American Nobel prize winner Pearl S Buck's newly discovered manuscript will be published later this year, 40 years after her death.
According to a report by the Guardian, publishing house Open Road Media has announced they will be publishing American Nobel prize winner Pearl S Buck's new discovered manuscript named "The Eternal Wonder" this October, 40 years after the death of the author. The publishing house revealed that the novel was completely just a few days before Buck passed away. The manuscript was discovered in storage this January.

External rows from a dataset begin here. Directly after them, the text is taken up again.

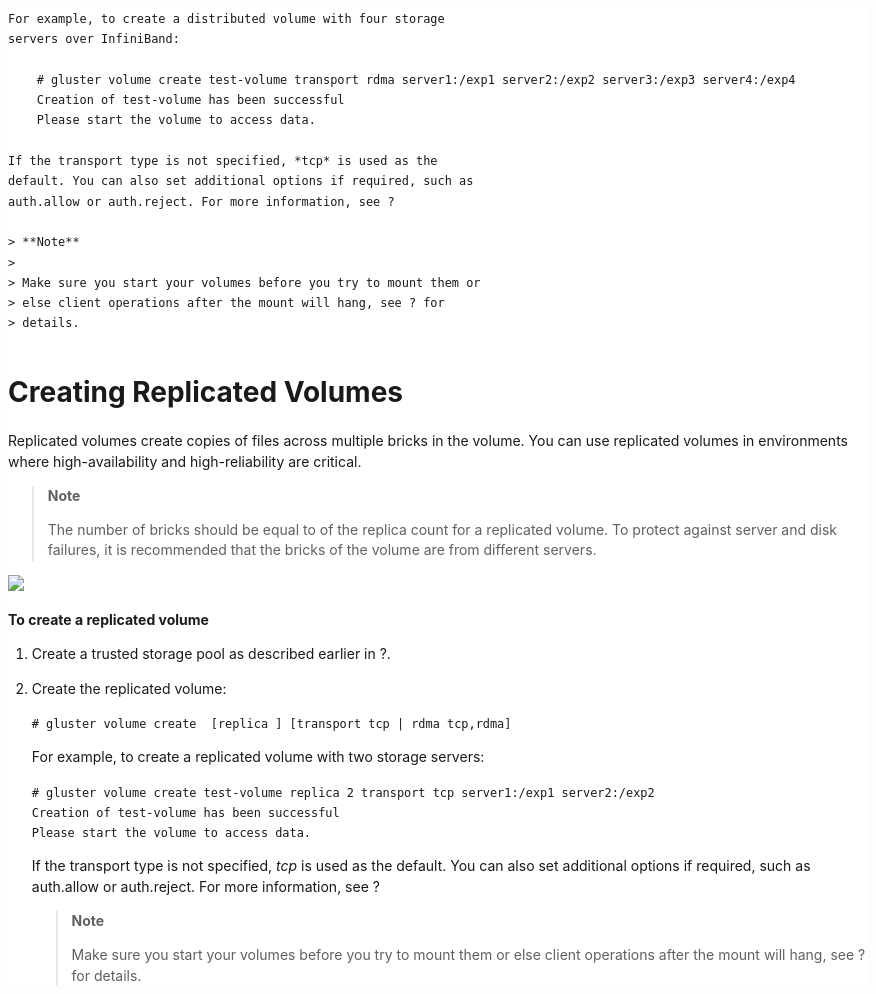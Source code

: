     For example, to create a distributed volume with four storage
    servers over InfiniBand:

        # gluster volume create test-volume transport rdma server1:/exp1 server2:/exp2 server3:/exp3 server4:/exp4
        Creation of test-volume has been successful
        Please start the volume to access data.

    If the transport type is not specified, *tcp* is used as the
    default. You can also set additional options if required, such as
    auth.allow or auth.reject. For more information, see ?

    > **Note**
    >
    > Make sure you start your volumes before you try to mount them or
    > else client operations after the mount will hang, see ? for
    > details.

Creating Replicated Volumes
===========================

Replicated volumes create copies of files across multiple bricks in the
volume. You can use replicated volumes in environments where
high-availability and high-reliability are critical.

> **Note**
>
> The number of bricks should be equal to of the replica count for a
> replicated volume. To protect against server and disk failures, it is
> recommended that the bricks of the volume are from different servers.

![][1]

**To create a replicated volume**

1.  Create a trusted storage pool as described earlier in ?.

2.  Create the replicated volume:

    `# gluster volume create  [replica ] [transport tcp | rdma tcp,rdma] `

    For example, to create a replicated volume with two storage servers:

        # gluster volume create test-volume replica 2 transport tcp server1:/exp1 server2:/exp2
        Creation of test-volume has been successful
        Please start the volume to access data.

    If the transport type is not specified, *tcp* is used as the
    default. You can also set additional options if required, such as
    auth.allow or auth.reject. For more information, see ?

    > **Note**
    >
    > Make sure you start your volumes before you try to mount them or
    > else client operations after the mount will hang, see ? for
    > details.


  [1]: images/Replicated_Volume.png
  [2]: images/Striped_Volume.png
  [3]: images/Distributed_Striped_Volume.png
  [4]: images/Distributed_Replicated_Volume.png
  [5]: images/Striped_Replicated_Volume.png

"The Eternal Wonder is as brilliant and inspiring as Pearl Buck's most famous works, and we look forward to readers across the world getting to enjoy this long-lost masterpiece this fall along with Buck's other wonderful books," said Buck's son Edgar Walsh, Open Road's Jane Friedman and agent Michael Carlisle of InkWell in a joint statement.
Buck moved back to the United States in 1934 after growing up with missionary parents in China.
"Pearl Buck strongly shaped Western and specifically American perceptions of China to an extent that had not been seen in the past," Buck's biographer Peter Conn told the New York Times. "She actually can make claim to a unique kind of cultural achievement, which is to prepare Americans for the increasingly tangled relationship ... with China for the next 70 or 80 years."
The book is about "an extraordinarily gifted young man whose search for meaning and purpose leads him to New York, England, Paris, on a mission patrolling the DMZ in Korea that will change his life forever - and, ultimately, to love," revealed the publishing house.